Dubbed Google Pub/Sub, the middleware is designed to let distributed applications and services communicate with each other via real-time messaging.
The middleware eliminates the need for developers to hardwire service dependencies and lets them accommodate changes in data inputs, data formats and data security polices, Google said in an official description of the technology.
“Publish-and-subscribe messaging helps connect apps and devices that send data into processing pipelines, and back out to other apps, devices, and Google Cloud Platform services for further storage and analysis,” it said.
Google product manager Rohit Khare wrote in a blog post that Google Cloud Pub/Sub helps developers create simpler and more efficient applications. The middleware has been tested quite extensively internally at Google and at customers like Snapchat, he wrote.
According to Google, the middleware is ideal for balancing workloads in network clusters, implementing asynchronous workflows, refreshing distributed caches, logging in to multiple systems and distributing event notifications.
“For example, a service that accepts user signups can send notifications whenever a new user registers, and downstream services can subscribe to receive notifications of the event,” the company noted in the announcement.
Similarly, the middleware can be used to efficiently distribute queued-up tasks to multiple Google Compute Engine instances or enable developers to integrate sensor data gathered from multiple end points with data streamed from other sources.
The Google Cloud Pub/Sub supports by default, up to 10,000 topics and 10,000 messages per second and delivered sub-second notification speeds even when tested at over 1 million messages per second, Khare said.
The beta release of Cloud Pub/Sub continues a string of enhancements that Google has made in recent months to bolster the enterprise-readiness of its growing array of cloud computing technologies.

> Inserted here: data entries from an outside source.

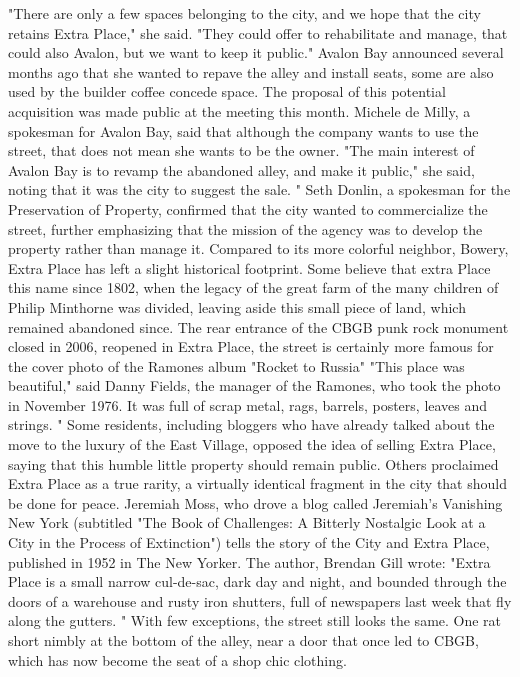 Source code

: "There are only a few spaces belonging to the city, and we hope that the city retains Extra Place," she said.
"They could offer to rehabilitate and manage, that could also Avalon, but we want to keep it public."
Avalon Bay announced several months ago that she wanted to repave the alley and install seats, some are also used by the builder coffee concede space.
The proposal of this potential acquisition was made public at the meeting this month.
Michele de Milly, a spokesman for Avalon Bay, said that although the company wants to use the street, that does not mean she wants to be the owner.
"The main interest of Avalon Bay is to revamp the abandoned alley, and make it public," she said, noting that it was the city to suggest the sale. "
Seth Donlin, a spokesman for the Preservation of Property, confirmed that the city wanted to commercialize the street, further emphasizing that the mission of the agency was to develop the property rather than manage it.
Compared to its more colorful neighbor, Bowery, Extra Place has left a slight historical footprint.
Some believe that extra Place this name since 1802, when the legacy of the great farm of the many children of Philip Minthorne was divided, leaving aside this small piece of land, which remained abandoned since.
The rear entrance of the CBGB punk rock monument closed in 2006, reopened in Extra Place, the street is certainly more famous for the cover photo of the Ramones album "Rocket to Russia"
"This place was beautiful," said Danny Fields, the manager of the Ramones, who took the photo in November 1976.
It was full of scrap metal, rags, barrels, posters, leaves and strings. "
Some residents, including bloggers who have already talked about the move to the luxury of the East Village, opposed the idea of ​​selling Extra Place, saying that this humble little property should remain public.
Others proclaimed Extra Place as a true rarity, a virtually identical fragment in the city that should be done for peace.
Jeremiah Moss, who drove a blog called Jeremiah's Vanishing New York (subtitled "The Book of Challenges: A Bitterly Nostalgic Look at a City in the Process of Extinction") tells the story of the City and Extra Place, published in 1952 in The New Yorker.
The author, Brendan Gill wrote: "Extra Place is a small narrow cul-de-sac, dark day and night, and bounded through the doors of a warehouse and rusty iron shutters, full of newspapers last week that fly along the gutters. "
With few exceptions, the street still looks the same.
One rat short nimbly at the bottom of the alley, near a door that once led to CBGB, which has now become the seat of a shop chic clothing.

A majority of the announcement has been focused on cloud application performance and monitoring.
Just last week for instance, Google launched a Cloud Platform Status Dashboard for providing customers with performance updates on all its cloud services. The dashboard gives Google’s enterprise customers a way to quickly get information on performance and service disruptions and offers help in finding workarounds while the issue is being mitigated.
In January, Google released a beta version of a software-debugging tool that is designed to give developers a way to detect and mitigate performance bottlenecks in production applications running on Google’s Cloud Platform. Google also recently launched a Google Cloud Monitoring service to give companies a way to monitor performance, capacity and uptime of applications running on its cloud platform.
It’s too soon to say what impact these enhancements will have on enterprise attitudes towards Google’s cloud services. While the company has made modest gains in market share it lags considerably behind Amazon Web Services and Microsoft as far as enterprise customer sentiment is concerned.
In a survey on CIO attitudes towards public cloud providers by Piper Jaffray earlier this year, fewer executives cited Google as their preferred cloud vendor for 2015 compared to last year. About 33 percent of the CIOs surveyed cited Amazon as their preferred cloud service provider, 21 picked Microsoft while just 7 percent said Google was their preferred choice.
That number is lower than the 12 percent recorded last year. At the same time, though, enterprises using Google as their cloud service provider said they would increase their use of the company services in 2015.